Créé le: 03.11.2022
109
0
1
TU, MOI!
CHAPITRE 3
5
Ce soir, le ciel est plutôt dégagé. Du canapé, que mon maître a bien entendu, choisi avec soin, j’observe le paysage. Mes pensées se fixent d’abord sur ce canapé d’angle, dont la forme ressemble plus à un -U-, mais attention : un très grand -U-. Il est de couleur taupe ; mais je n’en suis pas certaine… En vrai, je n’ai jamais vu de taupe ! Il est bien trop grand pour le salon et il ressemble à un trône majestueux où personne ne s’assoit jamais. C’est drôle, je trouve que l’aménagement de cette maison, que je déteste tant, ressemble au sourire de Zulmiro : beaucoup trop grand pour son visage ! Par la fenêtre, je peux admirer la lune et si je plisse légèrement les yeux, je devine quelques étoiles. J’aime rêver qu’un jour, une de ces étoiles me guidera vers quelque chose de moins grand, quelque chose de la bonne taille. Je me perds dans ce magnifique paysage de nuit, d’un bleu merveilleux ; comme un tableau de Dali où les horloges du temps me sourient.

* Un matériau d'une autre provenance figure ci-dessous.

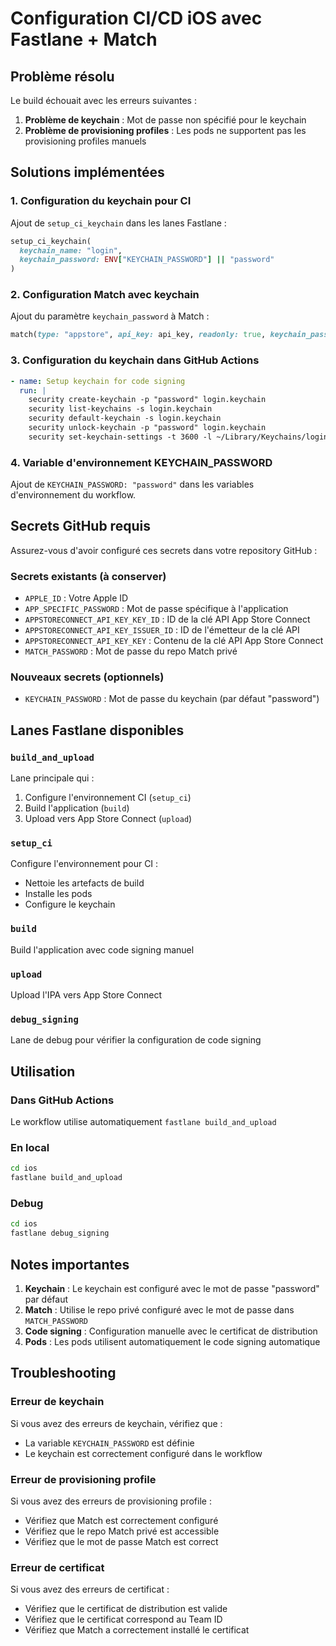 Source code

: # Configuration CI/CD iOS avec Fastlane + Match

## Problème résolu

Le build échouait avec les erreurs suivantes :
1. **Problème de keychain** : Mot de passe non spécifié pour le keychain
2. **Problème de provisioning profiles** : Les pods ne supportent pas les provisioning profiles manuels

## Solutions implémentées

### 1. Configuration du keychain pour CI

Ajout de `setup_ci_keychain` dans les lanes Fastlane :
```ruby
setup_ci_keychain(
  keychain_name: "login",
  keychain_password: ENV["KEYCHAIN_PASSWORD"] || "password"
)
```

### 2. Configuration Match avec keychain

Ajout du paramètre `keychain_password` à Match :
```ruby
match(type: "appstore", api_key: api_key, readonly: true, keychain_password: ENV["KEYCHAIN_PASSWORD"] || "password")
```

### 3. Configuration du keychain dans GitHub Actions

```yaml
- name: Setup keychain for code signing
  run: |
    security create-keychain -p "password" login.keychain
    security list-keychains -s login.keychain
    security default-keychain -s login.keychain
    security unlock-keychain -p "password" login.keychain
    security set-keychain-settings -t 3600 -l ~/Library/Keychains/login.keychain-db
```

### 4. Variable d'environnement KEYCHAIN_PASSWORD

Ajout de `KEYCHAIN_PASSWORD: "password"` dans les variables d'environnement du workflow.

## Secrets GitHub requis

Assurez-vous d'avoir configuré ces secrets dans votre repository GitHub :

### Secrets existants (à conserver)
- `APPLE_ID` : Votre Apple ID
- `APP_SPECIFIC_PASSWORD` : Mot de passe spécifique à l'application
- `APPSTORECONNECT_API_KEY_KEY_ID` : ID de la clé API App Store Connect
- `APPSTORECONNECT_API_KEY_ISSUER_ID` : ID de l'émetteur de la clé API
- `APPSTORECONNECT_API_KEY_KEY` : Contenu de la clé API App Store Connect
- `MATCH_PASSWORD` : Mot de passe du repo Match privé

### Nouveaux secrets (optionnels)
- `KEYCHAIN_PASSWORD` : Mot de passe du keychain (par défaut "password")

## Lanes Fastlane disponibles

### `build_and_upload`
Lane principale qui :
1. Configure l'environnement CI (`setup_ci`)
2. Build l'application (`build`)
3. Upload vers App Store Connect (`upload`)

### `setup_ci`
Configure l'environnement pour CI :
- Nettoie les artefacts de build
- Installe les pods
- Configure le keychain

### `build`
Build l'application avec code signing manuel

### `upload`
Upload l'IPA vers App Store Connect

### `debug_signing`
Lane de debug pour vérifier la configuration de code signing

## Utilisation

### Dans GitHub Actions
Le workflow utilise automatiquement `fastlane build_and_upload`

### En local
```bash
cd ios
fastlane build_and_upload
```

### Debug
```bash
cd ios
fastlane debug_signing
```

## Notes importantes

1. **Keychain** : Le keychain est configuré avec le mot de passe "password" par défaut
2. **Match** : Utilise le repo privé configuré avec le mot de passe dans `MATCH_PASSWORD`
3. **Code signing** : Configuration manuelle avec le certificat de distribution
4. **Pods** : Les pods utilisent automatiquement le code signing automatique

## Troubleshooting

### Erreur de keychain
Si vous avez des erreurs de keychain, vérifiez que :
- La variable `KEYCHAIN_PASSWORD` est définie
- Le keychain est correctement configuré dans le workflow

### Erreur de provisioning profile
Si vous avez des erreurs de provisioning profile :
- Vérifiez que Match est correctement configuré
- Vérifiez que le repo Match privé est accessible
- Vérifiez que le mot de passe Match est correct

### Erreur de certificat
Si vous avez des erreurs de certificat :
- Vérifiez que le certificat de distribution est valide
- Vérifiez que le certificat correspond au Team ID
- Vérifiez que Match a correctement installé le certificat  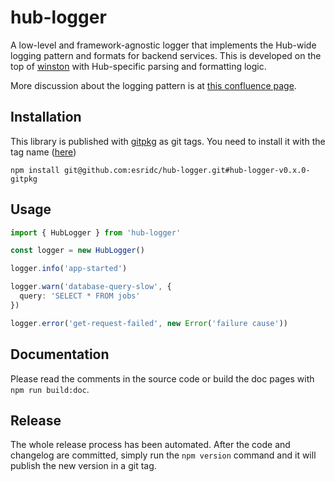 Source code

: # hub-logger

A low-level and framework-agnostic logger that implements the Hub-wide logging pattern and formats for backend services. This is developed on the top of [winston](https://github.com/winstonjs/winston) with Hub-specific parsing and formatting logic.

More discussion about the logging pattern is at [this confluence page](https://confluencewikidev.esri.com/display/Hub/Logging).

## Installation

This library is published with [gitpkg](https://github.com/ramasilveyra/gitpkg) as git tags. You need to install it with the tag name ([here](https://github.com/esridc/gitpkg-registry/tags))

```
npm install git@github.com:esridc/hub-logger.git#hub-logger-v0.x.0-gitpkg
```

## Usage

``` typescript
import { HubLogger } from 'hub-logger'

const logger = new HubLogger()

logger.info('app-started')

logger.warn('database-query-slow', {
  query: 'SELECT * FROM jobs'
})

logger.error('get-request-failed', new Error('failure cause'))
```

## Documentation

Please read the comments in the source code or build the doc pages with `npm run build:doc`.

## Release

The whole release process has been automated. After the code and changelog are committed, simply run the `npm version` command and it will publish the new version in a git tag. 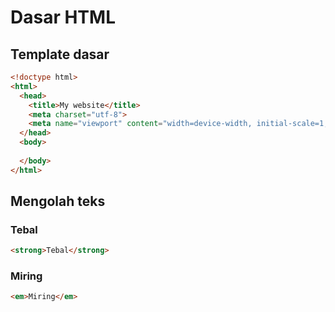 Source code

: # Dasar HTML

## Template dasar 

```html
<!doctype html>
<html>
  <head>
    <title>My website</title>
    <meta charset="utf-8">
    <meta name="viewport" content="width=device-width, initial-scale=1, user-scalable=no">
  </head>
  <body>
    
  </body>
</html>
```

## Mengolah teks 

### Tebal

```html 
<strong>Tebal</strong>
```

### Miring

```html 
<em>Miring</em>
``` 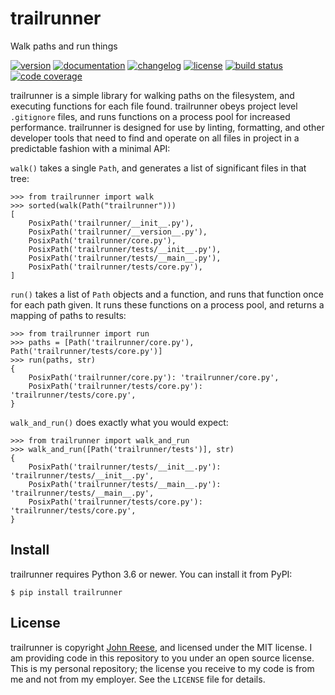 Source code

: # trailrunner

Walk paths and run things

[![version](https://img.shields.io/pypi/v/trailrunner.svg)](https://pypi.org/project/trailrunner)
[![documentation](https://readthedocs.org/projects/trailrunner/badge/?version=latest)](https://trailrunner.omnilib.dev)
[![changelog](https://img.shields.io/badge/change-log-blue)](https://trailrunner.omnilib.dev/en/latest/changelog.html)
[![license](https://img.shields.io/pypi/l/trailrunner.svg)](https://github.com/omnilib/trailrunner/blob/master/LICENSE)
[![build status](https://github.com/omnilib/trailrunner/workflows/Build/badge.svg)](https://github.com/omnilib/trailrunner/actions)
[![code coverage](https://img.shields.io/codecov/c/gh/omnilib/trailrunner)](https://codecov.io/gh/omnilib/trailrunner)

trailrunner is a simple library for walking paths on the filesystem, and executing
functions for each file found. trailrunner obeys project level `.gitignore` files,
and runs functions on a process pool for increased performance. trailrunner is designed
for use by linting, formatting, and other developer tools that need to find and operate
on all files in project in a predictable fashion with a minimal API:

`walk()` takes a single `Path`, and generates a list of significant files in that tree:

```pycon
>>> from trailrunner import walk
>>> sorted(walk(Path("trailrunner")))
[
    PosixPath('trailrunner/__init__.py'),
    PosixPath('trailrunner/__version__.py'),
    PosixPath('trailrunner/core.py'),
    PosixPath('trailrunner/tests/__init__.py'),
    PosixPath('trailrunner/tests/__main__.py'),
    PosixPath('trailrunner/tests/core.py'),
]
```

`run()` takes a list of `Path` objects and a function, and runs that function once
for each path given. It runs these functions on a process pool, and returns a mapping
of paths to results:

```pycon
>>> from trailrunner import run
>>> paths = [Path('trailrunner/core.py'), Path('trailrunner/tests/core.py')]
>>> run(paths, str)
{
    PosixPath('trailrunner/core.py'): 'trailrunner/core.py',
    PosixPath('trailrunner/tests/core.py'): 'trailrunner/tests/core.py',
}
```

`walk_and_run()` does exactly what you would expect:

```pycon
>>> from trailrunner import walk_and_run
>>> walk_and_run([Path('trailrunner/tests')], str)
{
    PosixPath('trailrunner/tests/__init__.py'): 'trailrunner/tests/__init__.py',
    PosixPath('trailrunner/tests/__main__.py'): 'trailrunner/tests/__main__.py',
    PosixPath('trailrunner/tests/core.py'): 'trailrunner/tests/core.py',
}
```


Install
-------

trailrunner requires Python 3.6 or newer. You can install it from PyPI:

```shell-session
$ pip install trailrunner
```


License
-------

trailrunner is copyright [John Reese](https://jreese.sh), and licensed under
the MIT license.  I am providing code in this repository to you under an open
source license.  This is my personal repository; the license you receive to
my code is from me and not from my employer. See the `LICENSE` file for details.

Pendant ce temps-là, Zulmiro se prend pour un grand chef de cuisine. J’ai donc le temps de me remémorer ma dernière fuite. Perdue dans mon ciel, j’ouvre à nouveau ma bibliothèque et le texte est là ; orné de peur et coloré d’échecs :
« Ce matin, j’ai décidé de m’en aller et de sortir de cette cage ! Je suis sûre de moi et la lumière de l’aube me sourit déjà … Il est tôt, le ciel m’encourage pourtant déjà à prendre mon envol. Un sourire se dessine sur mon visage et je démarre ma voiture d’un geste doux. Je roule, je roule et je m’éloigne de mon enfer, décoré spécialement pour moi par mon maître. Je pense être libre, mais ce soir, mes mains seront tâchées de sang. Je roule, il m’appelle, je roule et il m’appelle encore. Je refuse de lui répondre, je refuse de lui obéir. Que va me coûter cette escapade, cette tentative d’évasion ?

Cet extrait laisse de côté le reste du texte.